Attitudes have started to change and, in terms of dividends,  although income payments are starting from a low base, payments have been steadily increasing over the past few years.

It’s this last point that plays nicely into this month’s three-year track record fund: Baillie Gifford Japanese Income Growth.

Manager Karen See believes that a reforming Japan now presents a unique proposition for income investors.

“For a long time, many global income hunters have excluded Japan from their income-generating strategies, due to the low income-yielding nature of many Japanese businesses,” she said to us recently. “Only 8% of the top 1,200 companies had an explicit dividend target in 2004. In 2016 this figure had risen to 43%.”

There’s a clear opportunity and who better to take advantage of it than Baillie Gifford, in my view one of the best Japanese equity franchises around.

Launched in July 2016, this fund aims to benefit from the improving corporate governance in Japan, as more and more businesses move towards a progressive dividend-paying policy. Run by Karen and co-manager Matthew Brett, it uses the same well-tested growth investing philosophy and process as the other funds in the Baillie Gifford range, combined with a focus on companies with the best dividend growth opportunities.

While the headline yield figures are still low by Western standards (around 2%), there is certainly plenty of room for growth. Karen and Matthew look for companies that have a competitive advantage over their competitors and each holding will fall into one of four buckets; secular growth, growth stalwarts, special situations and cyclical growth.

It’s a cracking fund with a lot of potential. Since launch it has returned 47.7%* compared with 34.6%* for the TOPIX and 33.5%* for the IA Japan sector average.
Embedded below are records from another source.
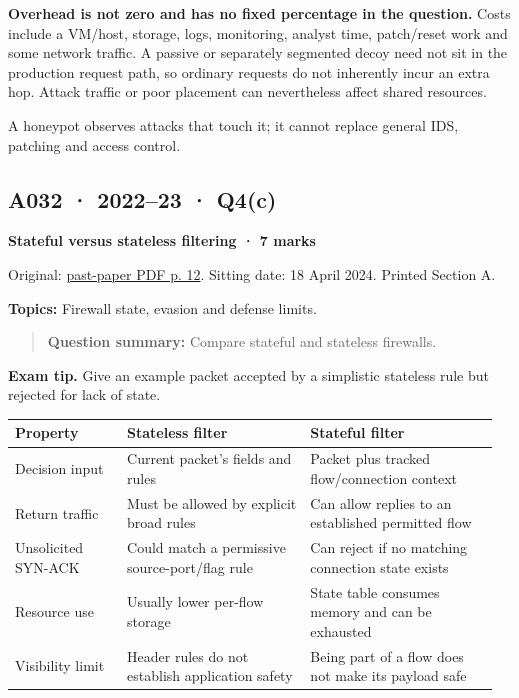 \documentclass[11pt,a4paper]{article}
\begin{document}
\textbf{Overhead is not zero and has no fixed percentage in the question.} Costs include a VM/\allowbreak{}host,\allowbreak{} storage,\allowbreak{} logs,\allowbreak{} monitoring,\allowbreak{} analyst time,\allowbreak{} patch/\allowbreak{}reset work and some network traffic. A passive or separately segmented decoy need not sit in the production request path,\allowbreak{} so ordinary requests do not inherently incur an extra hop. Attack traffic or poor placement can nevertheless affect shared resources.


A honeypot observes attacks that touch it; it cannot replace general IDS,\allowbreak{} patching and access control.




\clearpage
\subsection{A032 · 2022–23 · Q4(c)}\label{a032}

\textbf{Stateful versus stateless filtering · 7 marks}


Original: \href{../../CSE405-Security_Merged.pdf\#page=12}{past-paper PDF p. 12}. Sitting date: 18 April 2024. Printed Section A.


\textbf{Topics:} Firewall state,\allowbreak{} evasion and defense limits.



\begin{quote}\small

\textbf{Question summary:} Compare stateful and stateless firewalls.



\end{quote}


{\color{ForestGreen}\textbf{Exam tip.} Give an example packet accepted by a simplistic stateless rule but rejected for lack of state.}



{\small\setlength{\tabcolsep}{3pt}
\begin{longtable}{>{\raggedright\arraybackslash}p{0.22669\linewidth}>{\raggedright\arraybackslash}p{0.36032\linewidth}>{\raggedright\arraybackslash}p{0.37141\linewidth}}
\toprule
\textbf{Property} & \textbf{Stateless filter} & \textbf{Stateful filter} \\
\midrule
\endhead
Decision input & Current packet's fields and rules & Packet plus tracked flow/\allowbreak{}connection context \\
Return traffic & Must be allowed by explicit broad rules & Can allow replies to an established permitted flow \\
Unsolicited SYN-ACK & Could match a permissive source-port/\allowbreak{}flag rule & Can reject if no matching connection state exists \\
Resource use & Usually lower per-flow storage & State table consumes memory and can be exhausted \\
Visibility limit & Header rules do not establish application safety & Being part of a flow does not make its payload safe \\
\bottomrule
\end{longtable}
}
\end{document}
It’s actually the fifth best performing fund in the peer group (a total of 71 funds ) and the best performing fund with an explicit income mandate.

Hopefully it’ll also be a cracking Rugby World Cup that is (almost) as enjoyable to watch on that Korean TV with Japanese parts. And hopefully that ticketing system will be sorted in time for the Olympics in Japan in 2020…

*Source: FE Analytics, total returns in sterling, 4 July 2016 to 24 July 2019

Past performance is not a reliable guide to future returns. You may not get back the amount originally invested, and tax rules can change over time. Juliet’s views are her own and do not constitute financial advice.